> **Task requirements**:
With images excluded, write out each entry below exactly as given.

[Data entries]
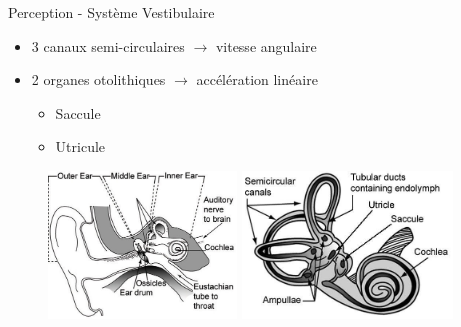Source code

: \documentclass[compress, noflama]{beamer}
\begin{document}
{
\begin{frame}{Perception - Système Vestibulaire}
\begin{itemize}
\item 3 canaux semi-circulaires $\rightarrow$ vitesse angulaire
\item 2 organes otolithiques $\rightarrow$ accélération linéaire
\begin{itemize}
\item Saccule
\item Utricule
\end{itemize}
\end{itemize}
\begin{figure}
\centering
\includegraphics[width=5cm]{images/innerear}
\includegraphics[width=5.6cm]{images/vestibular}
\end{figure}
\end{frame}
}
\end{document}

> **Problem solution**:
Source code

: \documentclass[compress, noflama]{beamer}
\begin{document}
{
\begin{frame}{Perception - Système Vestibulaire}
\begin{itemize}
\item 3 canaux semi-circulaires $\rightarrow$ vitesse angulaire
\item 2 organes otolithiques $\rightarrow$ accélération linéaire
\begin{itemize}
\item Saccule
\item Utricule
\end{itemize}
\end{itemize}
\begin{figure}
\centering
\includegraphics[width=5cm]{images/innerear}
\includegraphics[width=5.6cm]{images/vestibular}
\end{figure}
\end{frame}
}
\end{document}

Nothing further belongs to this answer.